From: Yonghong Song <yhs@meta.com>
To: John Fastabend <john.fastabend@gmail.com>,
Martin KaFai Lau <martin.lau@linux.dev>
Cc: Alexei Starovoitov <ast@kernel.org>,
Andrii Nakryiko <andrii@kernel.org>,
Daniel Borkmann <daniel@iogearbox.net>,
kernel-team@fb.com, Martin KaFai Lau <martin.lau@kernel.org>,
bpf@vger.kernel.org
Subject: Re: [PATCH bpf-next v7 3/4] bpf: Add kfunc bpf_rcu_read_lock/unlock()
Date: Mon, 21 Nov 2022 20:16:13 -0800 [thread overview]
Message-ID: <88ffa4fe-948c-d3be-cb54-e3cf34cf3b06@meta.com> (raw)

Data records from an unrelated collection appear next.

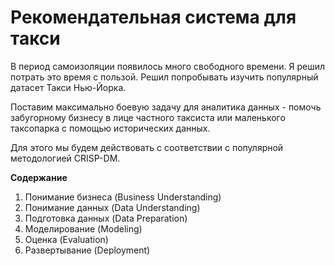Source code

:Рекомендательная система для такси
==================================

В период самоизоляции появилось много свободного времени. Я решил потрать это время с пользой. Решил попробывать изучить популярный датасет Такси Нью-Йорка.

Поставим максимально боевую задачу для аналитика данных - помочь забугорному бизнесу в лице частного таксиста или маленького таксопарка с помощью исторических данных. 

Для этого мы будем действовать с соответствии с популярной методологией CRISP-DM.

**Содержание**

1. Понимание бизнеса (Business Understanding)
2. Понимание данных (Data Understanding)
3. Подготовка данных (Data Preparation)
4. Моделирование (Modeling)
5. Оценка (Evaluation)
6. Развертывание (Deployment)
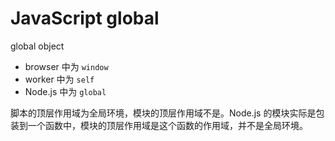 # JavaScript global

global object

- browser 中为 `window`
- worker 中为 `self`
- Node.js 中为 `global`

脚本的顶层作用域为全局环境，模块的顶层作用域不是。Node.js 的模块实际是包装到一个函数中，模块的顶层作用域是这个函数的作用域，并不是全局环境。
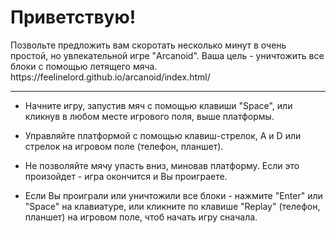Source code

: <h1> Приветствую! </h1> Позвольте предложить вам скоротать несколько минут в очень простой, но увлекательной игре "Arcanoid".
Ваша цель - уничтожить все блоки с помощью летящего мяча. https://feelinelord.github.io/arcanoid/index.html/
<hr>

- Начните игру, запустив мяч с помощью клавиши "Space", или кликнув в любом месте игрового поля, выше платформы.

- Управляйте платформой с помощью клавиш-стрелок, A и D или стрелок на игровом поле (телефон, планшет).

- Не позволяйте мячу упасть вниз, миновав платформу. Если это произойдет - игра окончится и Вы проиграете.

- Если Вы проиграли или уничтожили все блоки - нажмите "Enter" или "Space" на клавиатуре, или кликните по клавише "Replay"
(телефон, планшет) на игровом поле, чтоб начать игру сначала.




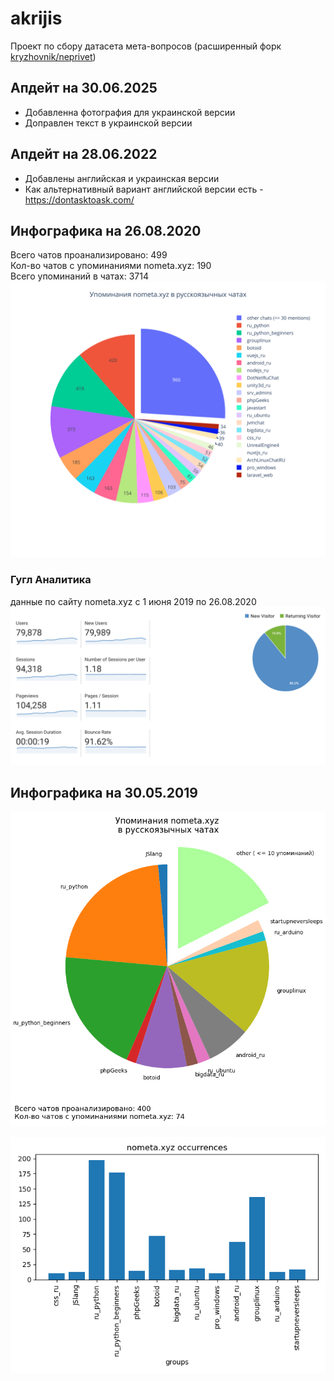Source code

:# akrijis
Проект по сбору датасета мета-вопросов
(расширенный форк [kryzhovnik/neprivet](https://github.com/kryzhovnik/neprivet))

## Апдейт на 30.06.2025
* Добавленна фотография для украинской версии
* Доправлен текст в украинской версии
## Апдейт на 28.06.2022
* Добавлены английская и украинская версии
* Как альтернативный вариант английской версии есть - https://dontasktoask.com/
## Инфографика на 26.08.2020
Всего чатов проанализировано: 499 <br>
Кол-во чатов с упоминаниями nometa.xyz: 190 <br>
Всего упоминаний в чатах: 3714
![](pie_plot_2020.svg?raw=true "Pie chart")

### Гугл Аналитика
данные по сайту nometa.xyz с 1 июня 2019 по 26.08.2020
![](google_analytics.png?raw=true "google analytics")

## Инфографика на 30.05.2019

![](mentions.png?raw=true "Pie chart")


![](occur.png?raw=true "Bar chart")
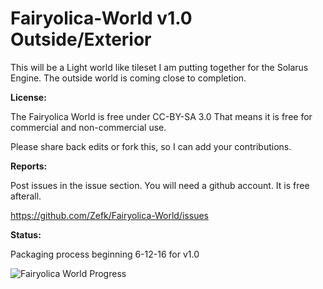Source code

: # Fairyolica-World v1.0 Outside/Exterior
This will be a Light world like tileset I am putting together for the Solarus Engine. The outside world is coming close to completion.  

**License:** 

The Fairyolica World is free under CC-BY-SA 3.0 That means it is free for commercial and non-commercial use.

Please share back edits or fork this, so I can add your contributions.

**Reports:**

Post issues in the issue section. You will need a github account. It is free afterall.

https://github.com/Zefk/Fairyolica-World/issues

**Status:** 

Packaging process beginning 6-12-16 for v1.0 

![Fairyolica World Progress](http://s33.postimg.org/5vwatpy6n/Fairyolica_World_tiles.png)
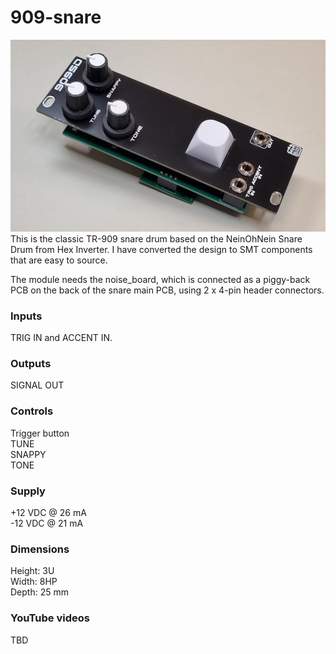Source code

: # 909-snare
![909SD image](909_SD.jpg)
This is the classic TR-909 snare drum based on the NeinOhNein Snare Drum from Hex Inverter. I have converted the design to SMT components that are easy to source.

The module needs the noise_board, which is connected as a piggy-back PCB on the back of the snare main PCB, using 2 x 4-pin header connectors.

### Inputs
TRIG IN and ACCENT IN.

### Outputs
SIGNAL OUT

### Controls
Trigger button  
TUNE  
SNAPPY  
TONE  

### Supply
+12 VDC @ 26 mA  
-12 VDC @ 21 mA   

### Dimensions
Height: 3U  
Width: 8HP  
Depth: 25 mm  
 
### YouTube videos
TBD

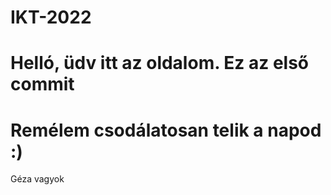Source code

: # IKT-2022
# Helló, üdv itt az oldalom. Ez az első commit
# Remélem csodálatosan telik a napod :)
Géza vagyok
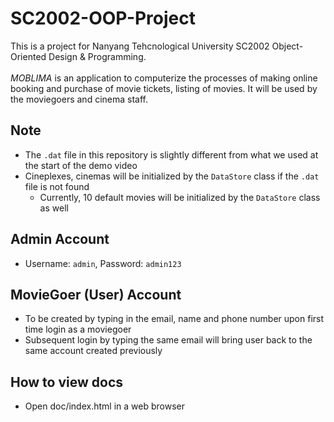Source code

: # SC2002-OOP-Project
This is a project for Nanyang Tehcnological University SC2002 Object-Oriented Design & Programming.<br><br>
*MOBLIMA* is an application to computerize the processes of making online booking and purchase of movie tickets, listing of movies. It will be used by the moviegoers and cinema staff.

## Note
* The `.dat` file in this repository is slightly different from what we used at the start of the demo video
* Cineplexes, cinemas will be initialized by the `DataStore` class if the `.dat` file is not found
    * Currently, 10 default movies will be initialized by the `DataStore` class as well

## Admin Account
* Username: `admin`, Password: `admin123`

## MovieGoer (User) Account
* To be created by typing in the email, name and phone number upon first time login as a moviegoer
* Subsequent login by typing the same email will bring user back to the same account created previously

## How to view docs
* Open doc/index.html in a web browser

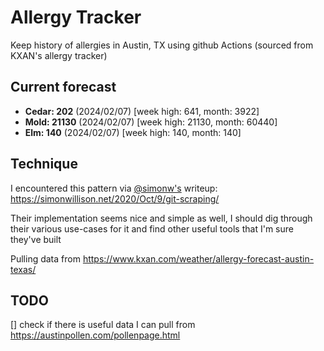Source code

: # Allergy Tracker

Keep history of allergies in Austin, TX using github Actions (sourced from KXAN's allergy tracker)

## Current forecast
<!-- INJECT FORECAST -->
- **Cedar: 202** (2024/02/07)  [week high: 641, month: 3922]
- **Mold: 21130** (2024/02/07)  [week high: 21130, month: 60440]
- **Elm: 140** (2024/02/07)  [week high: 140, month: 140]
<!-- END INJECT FORECAST -->

## Technique

I encountered this pattern via [@simonw's](https://github.com/simonw) writeup: https://simonwillison.net/2020/Oct/9/git-scraping/

Their implementation seems nice and simple as well, I should dig through their various use-cases for it and find other useful tools that I'm sure they've built

Pulling data from https://www.kxan.com/weather/allergy-forecast-austin-texas/

## TODO

[] check if there is useful data I can pull from https://austinpollen.com/pollenpage.html
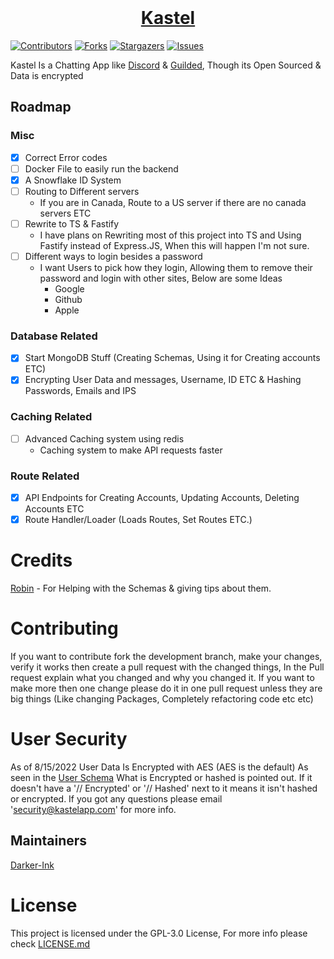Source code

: <div>
<div align="center">
  <br />
  <p>
    <a href="https://kastelapp.com"><h1>Kastel</h1></a> 
  </p>
</div>

[![Contributors][contributors-shield]][contributors-url]
[![Forks][forks-shield]][forks-url]
[![Stargazers][stars-shield]][stars-url]
[![Issues][issues-shield]][issues-url]

Kastel Is a Chatting App like <a href="https://discord.com">Discord</a> & <a href="https://guilded.gg">Guilded</a>, Though its Open Sourced & Data is encrypted

## Roadmap
### Misc
- [x] Correct Error codes
- [ ] Docker File to easily run the backend
- [x] A Snowflake ID System
- [ ] Routing to Different servers
    - If you are in Canada, Route to a US server if there are no canada servers ETC
- [ ] Rewrite to TS & Fastify
    - I have plans on Rewriting most of this project into TS and Using Fastify instead of Express.JS, When this will happen I'm not sure.
- [ ] Different ways to login besides a password
    - I want Users to pick how they login, Allowing them to remove their password and login with other sites, Below are some Ideas
        - Google
        - Github
        - Apple
### Database Related
- [x] Start MongoDB Stuff (Creating Schemas, Using it for Creating accounts ETC)
- [x] Encrypting User Data and messages, Username, ID ETC & Hashing Passwords, Emails and IPS
### Caching Related
- [ ] Advanced Caching system using redis
    - Caching system to make API requests faster
### Route Related
- [x] API Endpoints for Creating Accounts, Updating Accounts, Deleting Accounts ETC
- [x] Route Handler/Loader (Loads Routes, Set Routes ETC.)

# Credits

[Robin][robin-github] - For Helping with the Schemas & giving tips about them.

# Contributing

If you want to contribute fork the development branch, make your changes, verify it works then create a pull request with the changed things, In the Pull request explain what you changed and why you changed it. If you want to make more then one change please do it in one pull request unless they are big things (Like changing Packages, Completely refactoring code etc etc)


# User Security

As of 8/15/2022 User Data Is Encrypted with AES (AES is the default) As seen in the [User Schema](/src/utils/schemas/users/userSchema.js) What is Encrypted or hashed is pointed out. If it doesn't have a '// Encrypted' or '// Hashed' next to it means it isn't hashed or encrypted. If you got any questions please email 'security@kastelapp.com' for more info.

## Maintainers

[Darker-Ink](https://github.com/Darker-Ink)

# License

This project is licensed under the GPL-3.0 License, For more info please check [LICENSE.md](/LICENSE.md)

[contributors-shield]: https://img.shields.io/github/contributors/Kastelll/backend.svg?style=for-the-badge
[contributors-url]: https://github.com/Kastelll/backend/graphs/contributors
[forks-shield]: https://img.shields.io/github/forks/Kastelll/backend.svg?style=for-the-badge
[forks-url]: https://github.com/Kastelll/backend/network/members
[stars-shield]: https://img.shields.io/github/stars/Kastelll/backend.svg?style=for-the-badge
[stars-url]: https://github.com/Kastelll/backend/stargazers
[issues-shield]: https://img.shields.io/github/issues/Kastelll/backend.svg?style=for-the-badge
[issues-url]: https://github.com/Kastelll/backend/issues
[robin-github]: https://github.com/Robin-Sch
</div>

In-Reply-To: <637c2dfe3277f_18ed920828@john.notmuch>
On 11/21/22 6:03 PM, John Fastabend wrote:
> Yonghong Song wrote:
>>
>>
>> On 11/21/22 2:56 PM, Martin KaFai Lau wrote:
>>> On 11/21/22 12:01 PM, Yonghong Song wrote:
>>>>
>>>>
>>>> On 11/21/22 11:41 AM, Martin KaFai Lau wrote:
>>>>> On 11/21/22 9:05 AM, Yonghong Song wrote:
>>>>>> @@ -4704,6 +4715,15 @@ static int check_ptr_to_btf_access(struct
>>>>>> bpf_verifier_env *env,
>>>>>> return -EACCES;
>>>>>> }
>>>>>> + /* Access rcu protected memory */
>>>>>> + if ((reg->type & MEM_RCU) && env->prog->aux->sleepable &&
>>>>>> + !env->cur_state->active_rcu_lock) {
>>>>>> + verbose(env,
>>>>>> + "R%d is ptr_%s access rcu-protected memory with off=%d,
>>>>>> not rcu protected\n",
>>>>>> + regno, tname, off);
>>>>>> + return -EACCES;
>>>>>> + }
>>>>>> +
>>>>>> if (env->ops->btf_struct_access && !type_is_alloc(reg->type)) {
>>>>>> if (!btf_is_kernel(reg->btf)) {
>>>>>> verbose(env, "verifier internal error: reg->btf must
>>>>>> be kernel btf\n");
>>>>>> @@ -4731,12 +4751,27 @@ static int check_ptr_to_btf_access(struct
>>>>>> bpf_verifier_env *env,
>>>>>> if (ret < 0)
>>>>>> return ret;
>>>>>> + /* The value is a rcu pointer. The load needs to be in a rcu
>>>>>> lock region,
>>>>>> + * similar to rcu_dereference().
>>>>>> + */
>>>>>> + if ((flag & MEM_RCU) && env->prog->aux->sleepable &&
>>>>>> !env->cur_state->active_rcu_lock) {
>>>>>> + verbose(env,
>>>>>> + "R%d is rcu dereference ptr_%s with off=%d, not in
>>>>>> rcu_read_lock region\n",
>>>>>> + regno, tname, off);
>>>>>> + return -EACCES;
>>>>>> + }
>>>>>
>>>>> Would this make the existing rdonly use case fail?
>>>>>
>>>>> SEC("fentry.s/" SYS_PREFIX "sys_getpgid")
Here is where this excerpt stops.